Both are wrong. The real reason the best can’t teach you what they know is stranger than either, and once you see it, it changes how you study excellence at its source.
The Best Performer Should Be the Best Teacher
Here’s the assumption underneath the whole interview economy: the person who performs best understands best, so the shortest path to mastery is access. Get the meeting. Ask the questions. Extract the principles. An entire industry runs on this, from celebrity masterclasses to keynote circuits to the charity auction where dinner with a famous investor goes for seven figures.

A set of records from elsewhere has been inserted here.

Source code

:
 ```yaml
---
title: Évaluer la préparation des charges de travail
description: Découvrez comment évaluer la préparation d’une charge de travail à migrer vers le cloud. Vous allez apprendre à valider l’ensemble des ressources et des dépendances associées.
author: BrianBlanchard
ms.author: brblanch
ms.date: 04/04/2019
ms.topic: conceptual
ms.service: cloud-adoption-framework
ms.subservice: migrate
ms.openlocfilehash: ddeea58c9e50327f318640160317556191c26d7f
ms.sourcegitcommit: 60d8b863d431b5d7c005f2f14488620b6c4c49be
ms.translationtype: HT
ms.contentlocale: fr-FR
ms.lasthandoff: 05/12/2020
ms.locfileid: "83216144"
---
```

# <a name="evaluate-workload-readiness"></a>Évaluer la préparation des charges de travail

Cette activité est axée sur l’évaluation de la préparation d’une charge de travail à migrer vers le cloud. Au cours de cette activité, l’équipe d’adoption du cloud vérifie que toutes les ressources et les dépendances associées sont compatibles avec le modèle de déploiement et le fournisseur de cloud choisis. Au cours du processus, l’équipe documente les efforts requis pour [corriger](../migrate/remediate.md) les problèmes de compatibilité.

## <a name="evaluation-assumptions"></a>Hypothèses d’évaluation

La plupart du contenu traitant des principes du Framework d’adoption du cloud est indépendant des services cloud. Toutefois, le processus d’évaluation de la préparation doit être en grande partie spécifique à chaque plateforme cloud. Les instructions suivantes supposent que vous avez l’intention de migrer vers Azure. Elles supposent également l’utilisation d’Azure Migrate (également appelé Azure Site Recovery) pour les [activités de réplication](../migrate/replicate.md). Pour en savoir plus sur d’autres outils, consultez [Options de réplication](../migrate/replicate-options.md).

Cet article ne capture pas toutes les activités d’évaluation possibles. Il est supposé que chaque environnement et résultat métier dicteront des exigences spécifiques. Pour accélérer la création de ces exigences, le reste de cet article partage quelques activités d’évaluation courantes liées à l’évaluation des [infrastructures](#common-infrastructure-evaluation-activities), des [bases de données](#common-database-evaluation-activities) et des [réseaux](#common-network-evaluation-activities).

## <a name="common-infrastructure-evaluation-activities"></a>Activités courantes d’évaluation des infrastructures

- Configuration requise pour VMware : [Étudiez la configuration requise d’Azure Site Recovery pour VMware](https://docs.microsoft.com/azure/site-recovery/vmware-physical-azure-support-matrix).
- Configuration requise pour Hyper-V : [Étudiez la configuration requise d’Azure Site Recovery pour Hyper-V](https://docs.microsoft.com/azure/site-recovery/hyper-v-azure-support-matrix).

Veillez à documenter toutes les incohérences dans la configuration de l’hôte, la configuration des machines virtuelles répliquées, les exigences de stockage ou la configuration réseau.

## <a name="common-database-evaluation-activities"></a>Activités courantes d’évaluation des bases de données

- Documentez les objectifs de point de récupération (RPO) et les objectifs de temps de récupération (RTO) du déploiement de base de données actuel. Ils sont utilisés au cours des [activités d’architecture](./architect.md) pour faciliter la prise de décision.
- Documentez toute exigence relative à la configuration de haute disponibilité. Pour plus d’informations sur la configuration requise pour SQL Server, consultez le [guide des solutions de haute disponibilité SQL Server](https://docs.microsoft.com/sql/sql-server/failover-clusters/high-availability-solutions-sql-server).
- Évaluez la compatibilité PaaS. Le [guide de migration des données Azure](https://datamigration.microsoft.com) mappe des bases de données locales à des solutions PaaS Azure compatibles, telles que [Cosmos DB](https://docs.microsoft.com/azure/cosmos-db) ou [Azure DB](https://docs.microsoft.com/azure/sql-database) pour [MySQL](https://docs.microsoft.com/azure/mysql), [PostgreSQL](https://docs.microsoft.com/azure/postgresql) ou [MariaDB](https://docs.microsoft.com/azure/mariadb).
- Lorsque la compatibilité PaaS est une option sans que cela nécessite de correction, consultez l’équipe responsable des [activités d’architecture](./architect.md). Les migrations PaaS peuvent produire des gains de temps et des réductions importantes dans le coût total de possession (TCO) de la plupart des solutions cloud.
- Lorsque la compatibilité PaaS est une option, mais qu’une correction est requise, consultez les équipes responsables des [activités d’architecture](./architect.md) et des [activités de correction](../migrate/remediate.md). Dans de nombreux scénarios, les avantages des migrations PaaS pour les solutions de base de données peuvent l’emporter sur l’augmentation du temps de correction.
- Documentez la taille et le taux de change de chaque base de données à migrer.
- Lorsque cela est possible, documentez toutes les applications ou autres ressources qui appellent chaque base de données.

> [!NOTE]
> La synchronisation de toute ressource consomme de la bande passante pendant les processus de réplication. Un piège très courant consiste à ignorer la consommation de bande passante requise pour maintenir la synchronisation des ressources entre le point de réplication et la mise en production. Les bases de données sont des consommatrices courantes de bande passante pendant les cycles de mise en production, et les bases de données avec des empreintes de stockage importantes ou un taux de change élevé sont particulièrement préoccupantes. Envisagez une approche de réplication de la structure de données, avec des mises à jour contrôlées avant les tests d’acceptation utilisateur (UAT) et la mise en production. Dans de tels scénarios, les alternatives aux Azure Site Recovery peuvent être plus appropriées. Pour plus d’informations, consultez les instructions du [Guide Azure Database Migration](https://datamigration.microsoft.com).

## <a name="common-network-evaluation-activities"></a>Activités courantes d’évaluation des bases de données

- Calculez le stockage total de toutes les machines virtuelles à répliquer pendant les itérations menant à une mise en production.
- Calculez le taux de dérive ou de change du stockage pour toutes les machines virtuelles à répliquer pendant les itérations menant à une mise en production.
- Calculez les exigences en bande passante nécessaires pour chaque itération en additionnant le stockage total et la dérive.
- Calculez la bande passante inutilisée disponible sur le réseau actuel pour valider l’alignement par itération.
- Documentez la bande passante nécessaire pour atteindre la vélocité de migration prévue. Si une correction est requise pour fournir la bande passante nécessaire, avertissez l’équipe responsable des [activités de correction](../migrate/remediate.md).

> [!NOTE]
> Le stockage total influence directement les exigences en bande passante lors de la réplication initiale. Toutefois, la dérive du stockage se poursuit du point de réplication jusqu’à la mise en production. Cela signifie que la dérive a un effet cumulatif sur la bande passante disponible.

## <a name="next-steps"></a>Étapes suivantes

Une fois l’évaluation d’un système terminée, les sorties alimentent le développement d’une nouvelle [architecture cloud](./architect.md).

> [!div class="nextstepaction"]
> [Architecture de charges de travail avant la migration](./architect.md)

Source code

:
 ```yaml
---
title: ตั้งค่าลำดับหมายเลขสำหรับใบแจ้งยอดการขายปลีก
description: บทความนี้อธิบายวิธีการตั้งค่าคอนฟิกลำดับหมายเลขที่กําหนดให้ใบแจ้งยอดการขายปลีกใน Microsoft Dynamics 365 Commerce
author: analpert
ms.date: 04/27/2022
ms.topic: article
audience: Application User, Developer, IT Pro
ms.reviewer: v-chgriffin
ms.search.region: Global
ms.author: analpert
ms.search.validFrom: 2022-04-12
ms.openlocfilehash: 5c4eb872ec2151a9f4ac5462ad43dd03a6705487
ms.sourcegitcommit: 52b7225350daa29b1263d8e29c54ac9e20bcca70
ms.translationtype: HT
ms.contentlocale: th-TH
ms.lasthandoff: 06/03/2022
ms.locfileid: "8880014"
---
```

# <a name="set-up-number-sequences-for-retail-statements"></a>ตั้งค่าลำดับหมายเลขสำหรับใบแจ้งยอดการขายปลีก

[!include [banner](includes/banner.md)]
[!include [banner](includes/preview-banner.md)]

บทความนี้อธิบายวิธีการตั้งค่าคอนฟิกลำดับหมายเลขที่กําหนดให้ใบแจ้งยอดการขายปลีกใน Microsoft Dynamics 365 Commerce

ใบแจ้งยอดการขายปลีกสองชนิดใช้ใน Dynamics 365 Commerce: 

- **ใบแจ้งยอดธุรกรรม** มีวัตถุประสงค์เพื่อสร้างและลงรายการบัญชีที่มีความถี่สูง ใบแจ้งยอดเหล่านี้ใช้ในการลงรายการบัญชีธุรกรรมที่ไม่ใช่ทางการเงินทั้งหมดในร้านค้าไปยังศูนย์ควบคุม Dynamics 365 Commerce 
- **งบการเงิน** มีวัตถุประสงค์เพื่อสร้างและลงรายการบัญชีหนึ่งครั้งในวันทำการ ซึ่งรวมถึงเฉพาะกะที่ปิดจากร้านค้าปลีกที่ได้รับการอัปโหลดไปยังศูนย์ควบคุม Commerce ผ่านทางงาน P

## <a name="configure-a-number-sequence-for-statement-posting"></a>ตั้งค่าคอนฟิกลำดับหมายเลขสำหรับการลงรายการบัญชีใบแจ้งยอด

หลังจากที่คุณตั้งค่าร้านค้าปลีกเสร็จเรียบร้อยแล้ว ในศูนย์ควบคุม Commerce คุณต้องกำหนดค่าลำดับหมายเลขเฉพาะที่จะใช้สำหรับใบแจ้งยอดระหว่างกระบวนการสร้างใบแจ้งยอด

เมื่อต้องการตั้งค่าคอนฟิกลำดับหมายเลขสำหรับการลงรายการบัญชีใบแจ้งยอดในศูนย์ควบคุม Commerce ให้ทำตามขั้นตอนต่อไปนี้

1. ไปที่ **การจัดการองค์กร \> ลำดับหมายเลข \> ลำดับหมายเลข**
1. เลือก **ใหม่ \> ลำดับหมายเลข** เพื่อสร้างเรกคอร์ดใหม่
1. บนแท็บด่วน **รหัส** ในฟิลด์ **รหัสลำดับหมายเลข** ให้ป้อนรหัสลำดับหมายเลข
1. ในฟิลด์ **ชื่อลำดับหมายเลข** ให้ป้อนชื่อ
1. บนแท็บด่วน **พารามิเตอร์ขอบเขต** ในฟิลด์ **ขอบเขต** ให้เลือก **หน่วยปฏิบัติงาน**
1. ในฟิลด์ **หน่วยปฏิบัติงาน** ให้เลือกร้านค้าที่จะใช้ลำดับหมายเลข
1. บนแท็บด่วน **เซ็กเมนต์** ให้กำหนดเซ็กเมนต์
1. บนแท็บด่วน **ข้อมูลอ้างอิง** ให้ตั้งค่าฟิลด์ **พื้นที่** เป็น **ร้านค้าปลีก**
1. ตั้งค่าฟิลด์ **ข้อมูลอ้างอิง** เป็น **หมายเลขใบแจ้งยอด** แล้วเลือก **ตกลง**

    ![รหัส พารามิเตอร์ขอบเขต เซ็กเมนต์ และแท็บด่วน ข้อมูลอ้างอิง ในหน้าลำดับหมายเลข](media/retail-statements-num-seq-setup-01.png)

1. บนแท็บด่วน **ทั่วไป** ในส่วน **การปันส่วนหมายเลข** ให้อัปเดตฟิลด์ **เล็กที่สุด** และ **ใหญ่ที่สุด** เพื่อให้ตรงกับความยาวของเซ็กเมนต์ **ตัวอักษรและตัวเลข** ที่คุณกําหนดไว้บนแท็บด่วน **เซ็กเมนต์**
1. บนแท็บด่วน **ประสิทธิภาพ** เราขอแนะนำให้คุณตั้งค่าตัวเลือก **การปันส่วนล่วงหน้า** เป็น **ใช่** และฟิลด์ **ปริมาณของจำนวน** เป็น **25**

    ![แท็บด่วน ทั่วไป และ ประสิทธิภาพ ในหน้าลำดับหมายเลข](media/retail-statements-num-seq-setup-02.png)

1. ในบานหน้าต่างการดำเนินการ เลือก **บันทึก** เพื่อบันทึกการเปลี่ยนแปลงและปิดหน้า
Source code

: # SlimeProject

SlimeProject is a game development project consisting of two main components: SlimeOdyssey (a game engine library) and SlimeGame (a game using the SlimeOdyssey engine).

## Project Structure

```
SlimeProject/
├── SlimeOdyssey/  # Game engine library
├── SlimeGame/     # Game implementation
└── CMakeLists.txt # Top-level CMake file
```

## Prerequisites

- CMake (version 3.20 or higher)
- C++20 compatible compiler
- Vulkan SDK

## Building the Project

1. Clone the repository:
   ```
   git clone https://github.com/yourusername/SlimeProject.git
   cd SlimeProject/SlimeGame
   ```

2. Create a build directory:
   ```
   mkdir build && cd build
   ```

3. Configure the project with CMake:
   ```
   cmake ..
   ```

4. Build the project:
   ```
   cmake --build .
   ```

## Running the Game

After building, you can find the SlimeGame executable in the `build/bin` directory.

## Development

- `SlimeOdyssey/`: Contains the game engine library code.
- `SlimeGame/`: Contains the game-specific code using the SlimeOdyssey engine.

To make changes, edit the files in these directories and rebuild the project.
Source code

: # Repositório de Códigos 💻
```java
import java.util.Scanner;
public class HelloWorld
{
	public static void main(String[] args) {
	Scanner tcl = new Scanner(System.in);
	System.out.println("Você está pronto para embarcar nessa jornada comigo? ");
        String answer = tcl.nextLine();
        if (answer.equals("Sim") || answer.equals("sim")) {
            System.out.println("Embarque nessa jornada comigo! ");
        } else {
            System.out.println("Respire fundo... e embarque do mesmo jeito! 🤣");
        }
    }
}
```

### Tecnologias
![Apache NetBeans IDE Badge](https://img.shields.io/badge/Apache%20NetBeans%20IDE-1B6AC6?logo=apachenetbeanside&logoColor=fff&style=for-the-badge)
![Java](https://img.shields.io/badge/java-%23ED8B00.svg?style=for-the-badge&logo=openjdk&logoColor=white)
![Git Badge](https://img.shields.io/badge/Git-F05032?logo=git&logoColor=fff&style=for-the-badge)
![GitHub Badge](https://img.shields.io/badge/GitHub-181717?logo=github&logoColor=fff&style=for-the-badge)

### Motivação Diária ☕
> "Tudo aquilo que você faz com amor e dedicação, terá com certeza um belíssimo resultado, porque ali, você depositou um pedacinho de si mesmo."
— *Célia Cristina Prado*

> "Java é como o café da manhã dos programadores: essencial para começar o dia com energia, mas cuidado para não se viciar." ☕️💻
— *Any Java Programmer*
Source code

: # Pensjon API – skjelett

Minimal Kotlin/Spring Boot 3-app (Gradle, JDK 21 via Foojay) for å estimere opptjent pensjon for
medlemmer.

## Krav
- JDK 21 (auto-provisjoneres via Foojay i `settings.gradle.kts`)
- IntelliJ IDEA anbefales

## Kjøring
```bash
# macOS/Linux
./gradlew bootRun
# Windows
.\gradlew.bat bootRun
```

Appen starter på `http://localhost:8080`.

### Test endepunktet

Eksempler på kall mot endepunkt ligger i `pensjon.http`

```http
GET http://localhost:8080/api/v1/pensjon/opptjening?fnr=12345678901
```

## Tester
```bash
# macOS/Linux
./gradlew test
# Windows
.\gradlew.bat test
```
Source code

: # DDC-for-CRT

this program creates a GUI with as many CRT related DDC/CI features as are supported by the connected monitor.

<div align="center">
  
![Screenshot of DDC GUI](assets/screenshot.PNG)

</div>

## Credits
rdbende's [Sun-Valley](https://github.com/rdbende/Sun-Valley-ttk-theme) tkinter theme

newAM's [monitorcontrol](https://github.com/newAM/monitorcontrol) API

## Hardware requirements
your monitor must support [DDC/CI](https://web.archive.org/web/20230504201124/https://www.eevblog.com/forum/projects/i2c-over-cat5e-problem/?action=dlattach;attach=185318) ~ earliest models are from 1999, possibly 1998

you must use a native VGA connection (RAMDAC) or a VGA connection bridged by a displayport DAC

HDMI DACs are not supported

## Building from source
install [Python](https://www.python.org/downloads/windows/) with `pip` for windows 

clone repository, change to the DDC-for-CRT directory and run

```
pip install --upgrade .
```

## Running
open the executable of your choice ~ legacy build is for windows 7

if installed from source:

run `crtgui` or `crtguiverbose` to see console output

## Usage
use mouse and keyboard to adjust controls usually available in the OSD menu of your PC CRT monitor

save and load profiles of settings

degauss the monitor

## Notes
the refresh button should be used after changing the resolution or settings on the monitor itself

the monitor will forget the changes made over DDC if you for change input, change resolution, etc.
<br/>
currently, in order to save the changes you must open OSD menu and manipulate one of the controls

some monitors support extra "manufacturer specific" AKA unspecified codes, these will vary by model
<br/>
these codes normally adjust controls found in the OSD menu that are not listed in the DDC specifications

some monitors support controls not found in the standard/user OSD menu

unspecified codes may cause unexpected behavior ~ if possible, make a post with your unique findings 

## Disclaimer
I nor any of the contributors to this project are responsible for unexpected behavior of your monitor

The assumption has a distinguished pedigree. Aristotle, in the opening of the Metaphysics, drew a line between two kinds of knowing. empeiria is experience, the knack built from many repeated cases. It knows that something works. techne is craft, knowledge organized by an account of causes. It knows why. And the test Aristotle proposed for telling them apart is the one we still use: the person with techne can teach, and the person with mere experience cannot.
So when a master fails to teach us, we conclude we asked badly. Or we conclude they’re hoarding. We never question the test itself.
The Answers That Never Transfer
Watch what actually comes back when you ask masters how they do it. Platitudes. Slogans. Stories assembled after the fact. Trust your gut. See the ball, hit the ball. Buy when there’s blood in the streets.
It gets worse. Making experts explain themselves doesn’t merely produce bad answers. It degrades the performance itself. The psychologist Sian Beilock ran studies where skilled golfers were asked to attend to the mechanics of their putting stroke, step by step, while putting. Their accuracy fell. Novices given the same instruction improved. The old joke about the centipede, asked which leg moves first and suddenly unable to walk, turns out to be a lab result.
The strangest case is the chicken sexers. For decades, the best in the world at sorting day-old chicks by sex were trained in Japan, working at speeds and accuracy rates nobody could match, on a visual difference so subtle that the masters themselves could not state what they were seeing. They trained apprentices the only way available: the apprentice guessed, and the master said yes or no, thousands of times, until the apprentice’s eye caught what the master’s eye had caught. No rules were ever spoken. No rules were available to speak.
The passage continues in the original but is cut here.